Sunday, 5 January 2014

Yes, Things Could Get Even Worse


 

 

Ashes 2013

 

And worse still

 

January 5th 2014

 
 

Rarely in my memory, save perhaps some 1990s tours of India, have England been so utterly outplayed and uncompetitive. Part of the problem was the quality of the Australian attack. Never has it been so well demonstrated that one player can change a side. Last summer Ryan Harris and Peter Siddle laboured hard, but with little support and this stopped Australia from exploiting breakthroughs; in this series they were supported by an unrecognisable Mitch Johnson. The fact that he sustained his hostility for five Tests was the difference between the two sides.
However, other major differences were Brad Haddin and the captaincy. Michael Clarke never let things slip. England had, I believe, just one century partnership in the whole series because Michael Clarke never let things get out of hand. With Alistair Cook, you got the feeling that he would try Plan A; if that didn’t work, he would try Plan A; and if *that* didn’t work, revert to headless chicken mode.

A lot of people wondered about the defensive fields and bowling two spells of Joe Root at Melbourne before giving Monty Panesar, however out of sorts, a try. Yesterday though, with the match already long gone, he bowled Kevin Pietersen, who has spent the series isolated in the outfield, before trying Scott Borthwick. At that stage, with the seamers going for plenty of runs and showing no threat at all, you wondered why he did not try bowling Pietersen and Borthwick together for a few overs, just to try something different. When Borthwick finally came on, he bowled some absolute jaffas as well as some utter dross, but almost immediately got rid of both Haddin and Rogers.
The late wicket of Harris allowed Scott Borthwick to top the England Test bowling averages. He will bowl better and get figures a lot worse than 3-33, but the Australian pledge to end his career after one Test was spectacularly unfulfilled: so much so that Michael Vaughan was suggesting that Root and Borthwick share the spin duties in the summer, with Root helping to protect Borthwick during his apprenticeship. Mind you, Michael Vaughan also suggested that Middlesex’s Ollie Rayner might well be worth considering in the summer, which suggests that a spot of sunstroke might have been coming on.
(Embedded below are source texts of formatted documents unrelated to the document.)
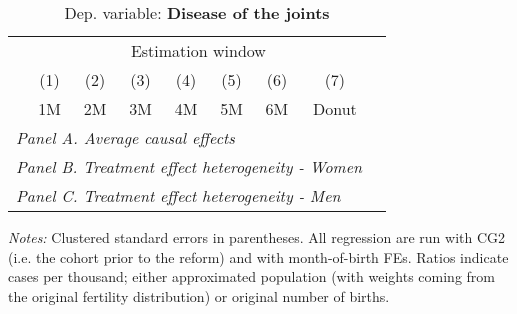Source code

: \begin{table}[H] \begin{threeparttable} \centering \caption{Dep. variable: \textbf{Disease of the joints}} {\def\sym#1{\ifmmode^{#1}\else\(^{#1}\)\fi} \begin{tabular}{l*{8}{c}} \toprule & \multicolumn{7}{c}{Estimation window} \\ \cmidrule(lr){2-8}
            &\multicolumn{1}{c}{(1)}&\multicolumn{1}{c}{(2)}&\multicolumn{1}{c}{(3)}&\multicolumn{1}{c}{(4)}&\multicolumn{1}{c}{(5)}&\multicolumn{1}{c}{(6)}&\multicolumn{1}{c}{(7)}\\
            &\multicolumn{1}{c}{1M}&\multicolumn{1}{c}{2M}&\multicolumn{1}{c}{3M}&\multicolumn{1}{c}{4M}&\multicolumn{1}{c}{5M}&\multicolumn{1}{c}{6M}&\multicolumn{1}{c}{Donut}\\
\midrule
 \multicolumn{8}{l}{\emph{Panel A. Average causal effects}} \\       \midrule\multicolumn{8}{l}{\emph{Panel B. Treatment effect heterogeneity - Women}} \\       \midrule\multicolumn{8}{l}{\emph{Panel C. Treatment effect heterogeneity - Men}} \\       
\bottomrule \end{tabular} } \begin{tablenotes} \item \scriptsize \emph{Notes:} Clustered standard errors in parentheses. All regression are run with CG2 (i.e. the cohort prior to the reform) and with month-of-birth FEs. Ratios indicate cases per thousand; either approximated population (with weights coming from the original fertility distribution) or original number of births. \end{tablenotes} \end{threeparttable} \end{table} 
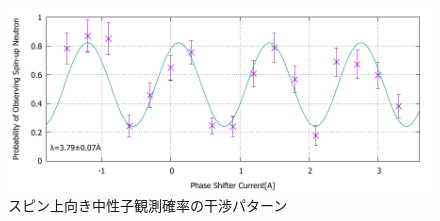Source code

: \begin{figure}[h]
\begin{minipage}{0.5\hsize}
\end{minipage}
\begin{minipage}{0.5\hsize}
\includegraphics[width=\hsize]{discussion/IF_rb/Interference_rb_fit530.pdf}
\end{minipage}
\caption{スピン上向き中性子観測確率の干渉パターン}\label{Discussion_fig_IF_rb}
\end{figure}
Alistair Cook seems to struggle to conjure something up in the way that Nasser Hussein, or Michael Vaughan or Andrew Strauss could when things are going wrong and has difficulty to think out of the box and try something different.
When Andrew Strauss got the captaincy, it was by default because there was no one else. However, if he had received it in 2006, England would never has been whitewashed in the 2007/07 Ashes: they would have lost, yes, but with more dignity and Strauss would never have lost that Adelaide Test. Right now, were Alistair Cook to resign, the only conceivable replacements are Ian Bell and Stuart Broad. Broad has had the T20 captaincy and is one of the few definites for the summer. Some people would protest that he is too stroppy, but the young Nasser Hussein was every bit as much a bad boy (probably even more so), but the captaincy matured him in a way that few could have imagined. My worry would be that the load of bowling all-rounder and captain would be too much for Stuart Broad. Whether Ian Bell has any captaincy experience or the nous to make a success of it, I have no idea. Whatever way you look at it, Cook’s batting form has gone and, unlike Mike Brearley, his captaincy is not good enough for him to be picked for that alone.

For what it is worth, Alistair Cook finished sixth in the England batting averages, with 24.6, not very far ahead of Stuart Broad.